TASK BRIEF
Each line of the records containing "AppleWebKit" is to be copied out and returned.
═══ DATA TO PROCESS ═══
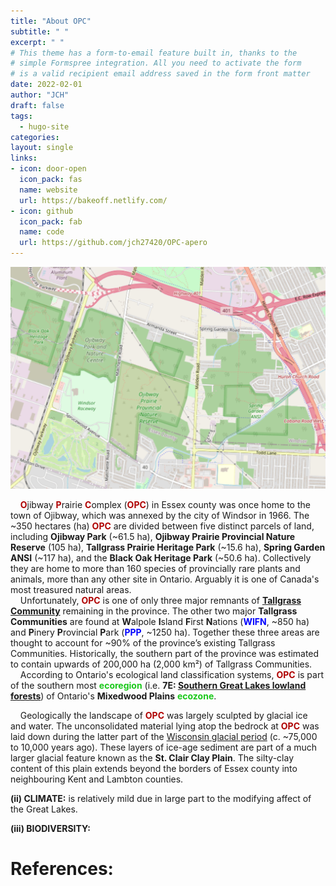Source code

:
 ```yaml
---
title: "About OPC"
subtitle: " "
excerpt: " "
# This theme has a form-to-email feature built in, thanks to the
# simple Formspree integration. All you need to activate the form
# is a valid recipient email address saved in the form front matter
date: 2022-02-01
author: "JCH"
draft: false
tags:
  - hugo-site
categories:
layout: single
links:
- icon: door-open
  icon_pack: fas
  name: website
  url: https://bakeoff.netlify.com/
- icon: github
  icon_pack: fab
  name: code
  url: https://github.com/jch27420/OPC-apero
---
```


<div style="text-align: center;">
<img src="images/OPCmap1.jpg" alt="OPCmap" width="600px"/>
</div>

<style type="text/css">
#Dred { font-weight: bold; color: rgb(175, 0, 0); }
#Gold { font-weight: bold; color: rgb(230, 190, 0); }
#Gr2 { font-weight: bold; color: rgb(25, 200, 25); }
#Fgr { font-weight: bold; color: rgb(20, 80, 20); }
#Blue { font-weight: bold; color: blue; }
#Db2 { font-weight: bold; color: rgb(0, 0, 100); }
#V { font-weight: bold; color: rgb(180, 73, 255); }
#Purple { font-weight: bold; color: rgb(150, 0, 255); }
#Dpurp { font-weight: bold; color: rgb(95, 0, 161); }
#Magenta { font-weight: bold; color: rgb(255, 0, 255); }
#Coral { font-weight: bold; color: rgb(255, 127, 80); }
#Crim { font-weight: bold; color: rgb(220, 20, 60); }
#Rasp { font-weight: bold; color: rgb(227, 11, 92); }
#Lgray { font-weight: bold; color: rgb(190, 190, 190); }
#Gray { font-weight: bold; color: rgb(155, 155, 155); }
#Dgray { font-weight: bold; color: rgb(95, 95, 95); }
#Brown { font-weight: bold; color: rgb(165, 42, 42); }
#Rust { font-weight: bold; color: rgb(183, 65, 14); }
#Dbr { font-weight: bold; color: rgb(100, 20, 20); }
</style>

<!-- this is a subheadline -->
&nbsp; &nbsp; <span id="Dred">O</span>jibway <span id="Dred">P</span>rairie <span id="Dred">C</span>omplex (<span id="Dred">OPC</span>) in Essex county was once home to the town of Ojibway, which was annexed by the city of Windsor in 1966. The ~350 hectares (ha) <span id="Dred">OPC</span> are divided between five distinct parcels of land, including **Ojibway Park** (~61.5 ha), **Ojibway Prairie Provincial Nature Reserve** (105 ha), **Tallgrass Prairie Heritage Park** (~15.6 ha), **Spring Garden ANSI** (~117 ha), and the **Black Oak Heritage Park** (~50.6 ha). Collectively they are home to more than 160 species of provincially rare plants and animals, more than any other site in Ontario. Arguably it is one of Canada's most treasured natural areas.  
&nbsp; &nbsp; Unfortunately, <span id="Dred">OPC</span> is one of only three major remnants of **[Tallgrass Community](https://tallgrassontario.org/wp-site/)** remaining in the province. The other two major **Tallgrass Communities** are found at **W**alpole **I**sland **F**irst **N**ations (<span id="Blue">WIFN</span>, ~850 ha) and **P**inery **P**rovincial **P**ark (<span id="Blue">PPP</span>, ~1250 ha). Together these three areas are thought to account for ~90% of the province’s existing Tallgrass Communities. Historically, the southern part of the province was estimated to contain upwards of 200,000 ha (2,000 km&#178;) of Tallgrass Communities.  
&nbsp; &nbsp; According to Ontario's ecological land classification systems, <span id="Dred">OPC</span> is part of the southern most <span id="Gr2">ecoregion</span> (i.e. **7E: [Southern Great Lakes lowland forests](https://www.ontario.ca/page/ecosystems-ontario-part-1-ecozones-and-ecoregions)**) of Ontario's **Mixedwood Plains** <span id="Gr2">ecozone</span>. 




&nbsp; &nbsp; Geologically the landscape of <span id="Dred">OPC</span> was largely sculpted by glacial ice and water. The unconsolidated material lying atop the bedrock at <span id="Dred">OPC</span> was laid down during the latter part of the [Wisconsin glacial period](https://opentextbc.ca/geology/chapter/16-1-glacial-periods-in-earths-history/) (c. ~75,000 to 10,000 years ago). These layers of ice-age sediment are part of a much larger glacial feature known as the **St. Clair Clay Plain**. The silty-clay content of this plain extends beyond the borders of Essex county into neighbouring Kent and Lambton counties.

**(ii) CLIMATE:** is relatively mild due in large part to the modifying affect of the Great Lakes. 

**(iii) BIODIVERSITY:** 

# References:






<!-- This theme has a **form-to-email** feature built in, thanks to the simple Formspree integration. All you need to activate the form is a valid recipient email address saved in the front matter of the form (`/content/forms/contact.md`). Of course, the example shown below (`your@email.here`) must not be used. Please use your actual email address.

```toml
# please replace with a valid Formspree form id or email address
formspree_form_id: your@email.here
```

Update that file and you're ready to begin receiving submissions. Just submit the active form for the first time, and complete the email address verification step with Formspree, and your contact form is live. The next time someone fills it out, the submission will land in your inbox.

### Multiple Layouts

The files included with the theme have a contact page ready for copy/paste, or you can type `hugo new forms/contact.md` and you're off to the races. There are two layouts for `forms` – `split-right`, and `split-left` – you guessed it, one puts the form on the right and the other on the left. You just fill out the front matter, and the rest is automatic.

```toml
# layout options: split-right or split-left
layout: split-right
```

![Contact Form Split Right Layout Screenshot](built-in-contact-form-screenshot.png)

Both layouts display the page title and description opposite the form, and you can also choose to show your social icon links if you have those configured in the `config.toml` file.

-->








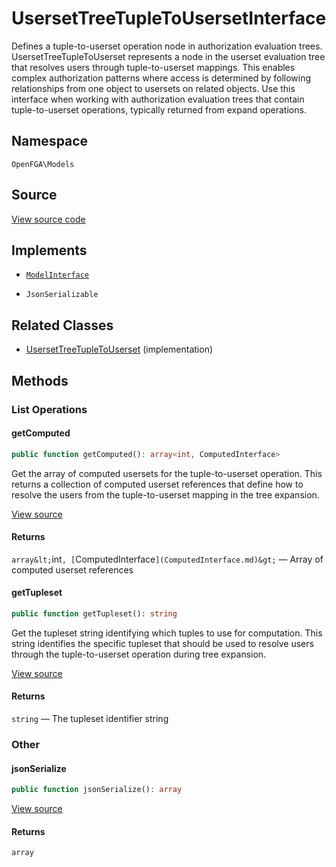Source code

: # UsersetTreeTupleToUsersetInterface

Defines a tuple-to-userset operation node in authorization evaluation trees. UsersetTreeTupleToUserset represents a node in the userset evaluation tree that resolves users through tuple-to-userset mappings. This enables complex authorization patterns where access is determined by following relationships from one object to usersets on related objects. Use this interface when working with authorization evaluation trees that contain tuple-to-userset operations, typically returned from expand operations.

## Namespace

`OpenFGA\Models`

## Source

[View source code](https://github.com/evansims/openfga-php/blob/main/src/Models/UsersetTreeTupleToUsersetInterface.php)

## Implements

* [`ModelInterface`](ModelInterface.md)

* `JsonSerializable`

## Related Classes

* [UsersetTreeTupleToUserset](Models/UsersetTreeTupleToUserset.md) (implementation)

## Methods

### List Operations

#### getComputed

```php
public function getComputed(): array<int, ComputedInterface>

```

Get the array of computed usersets for the tuple-to-userset operation. This returns a collection of computed userset references that define how to resolve the users from the tuple-to-userset mapping in the tree expansion.

[View source](https://github.com/evansims/openfga-php/blob/main/src/Models/UsersetTreeTupleToUsersetInterface.php#L30)

#### Returns

`array&lt;`int`, [`ComputedInterface`](ComputedInterface.md)&gt;` — Array of computed userset references

#### getTupleset

```php
public function getTupleset(): string

```

Get the tupleset string identifying which tuples to use for computation. This string identifies the specific tupleset that should be used to resolve users through the tuple-to-userset operation during tree expansion.

[View source](https://github.com/evansims/openfga-php/blob/main/src/Models/UsersetTreeTupleToUsersetInterface.php#L40)

#### Returns

`string` — The tupleset identifier string

### Other

#### jsonSerialize

```php
public function jsonSerialize(): array

```

[View source](https://github.com/evansims/openfga-php/blob/main/src/Models/UsersetTreeTupleToUsersetInterface.php#L46)

#### Returns

`array`
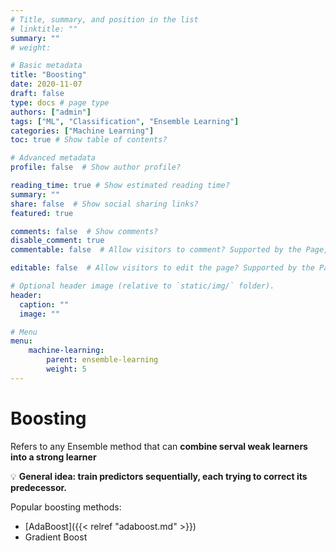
 ```yaml
---
# Title, summary, and position in the list
# linktitle: ""
summary: ""
# weight: 

# Basic metadata
title: "Boosting"
date: 2020-11-07
draft: false
type: docs # page type
authors: ["admin"]
tags: ["ML", "Classification", "Ensemble Learning"]
categories: ["Machine Learning"]
toc: true # Show table of contents?

# Advanced metadata
profile: false  # Show author profile?

reading_time: true # Show estimated reading time?
summary: ""
share: false  # Show social sharing links?
featured: true

comments: false  # Show comments?
disable_comment: true
commentable: false  # Allow visitors to comment? Supported by the Page, Post, and Docs content types.

editable: false  # Allow visitors to edit the page? Supported by the Page, Post, and Docs content types.

# Optional header image (relative to `static/img/` folder).
header:
  caption: ""
  image: ""

# Menu
menu: 
    machine-learning:
        parent: ensemble-learning
        weight: 5
---
```



# Boosting

Refers to any Ensemble method that can **combine serval weak learners into a strong learner**

💡 **General idea: train predictors sequentially, each trying to correct its predecessor.**

Popular boosting methods:
- [AdaBoost]({{< relref "adaboost.md" >}})
- Gradient Boost

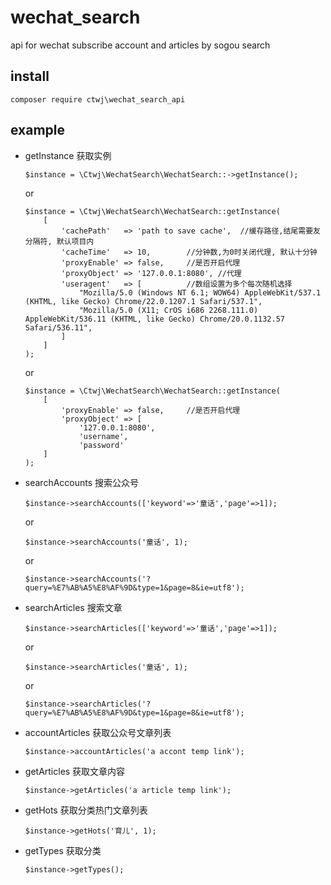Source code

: # wechat_search
api for wechat subscribe account and articles by sogou search

## install

```
composer require ctwj\wechat_search_api
```


## example
- getInstance 获取实例
    ```
    $instance = \Ctwj\WechatSearch\WechatSearch::->getInstance();
    ```
    or
    ```
    $instance = \Ctwj\WechatSearch\WechatSearch::getInstance(
        [
            'cachePath'   => 'path to save cache',  //缓存路径,结尾需要友分隔符, 默认项目内
            'cacheTime'   => 10,        //分钟数,为0时关闭代理, 默认十分钟
            'proxyEnable' => false,     //是否开启代理
            'proxyObject' => '127.0.0.1:8080', //代理     
            'useragent'   => [          //数组设置为多个每次随机选择
                "Mozilla/5.0 (Windows NT 6.1; WOW64) AppleWebKit/537.1 (KHTML, like Gecko) Chrome/22.0.1207.1 Safari/537.1",
                "Mozilla/5.0 (X11; CrOS i686 2268.111.0) AppleWebKit/536.11 (KHTML, like Gecko) Chrome/20.0.1132.57 Safari/536.11",
            ]
        ]
    );
    ```
    or 
    ```
    $instance = \Ctwj\WechatSearch\WechatSearch::getInstance(
        [
            'proxyEnable' => false,     //是否开启代理
            'proxyObject' => [
                '127.0.0.1:8080',
                'username',
                'password'
        ]     
    );
    ```

- searchAccounts 搜索公众号
    ```
    $instance->searchAccounts(['keyword'=>'童话','page'=>1]);
    ``` 
    or
    ```
    $instance->searchAccounts('童话', 1);
    ```
    or
    ```
    $instance->searchAccounts('?query=%E7%AB%A5%E8%AF%9D&type=1&page=8&ie=utf8');
    ```
- searchArticles 搜索文章
    ```
    $instance->searchArticles(['keyword'=>'童话','page'=>1]);
    ``` 
    or
    ```
    $instance->searchArticles('童话', 1);
    ```
    or
    ```
    $instance->searchArticles('?query=%E7%AB%A5%E8%AF%9D&type=1&page=8&ie=utf8');
    ```
- accountArticles 获取公众号文章列表
    ```
    $instance->accountArticles('a accont temp link');
    ```
- getArticles  获取文章内容
    ```
    $instance->getArticles('a article temp link');
    ```
- getHots   获取分类热门文章列表
    ```
    $instance->getHots('育儿', 1);
    ```      
- getTypes   获取分类
    ```
    $instance->getTypes();
    ```        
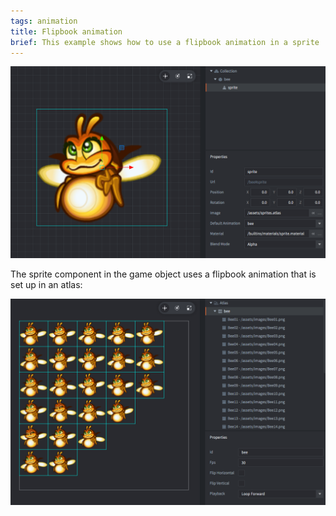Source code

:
 ```yaml
---
tags: animation
title: Flipbook animation
brief: This example shows how to use a flipbook animation in a sprite
---
```


![flipbook](flipbook.png)

The sprite component in the game object uses a flipbook animation that is set up in an atlas:

![atlas](atlas.png)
═══
EXERCISE RESULT
                "Mozilla/5.0 (Windows NT 6.1; WOW64) AppleWebKit/537.1 (KHTML, like Gecko) Chrome/22.0.1207.1 Safari/537.1",
                "Mozilla/5.0 (X11; CrOS i686 2268.111.0) AppleWebKit/536.11 (KHTML, like Gecko) Chrome/20.0.1132.57 Safari/536.11",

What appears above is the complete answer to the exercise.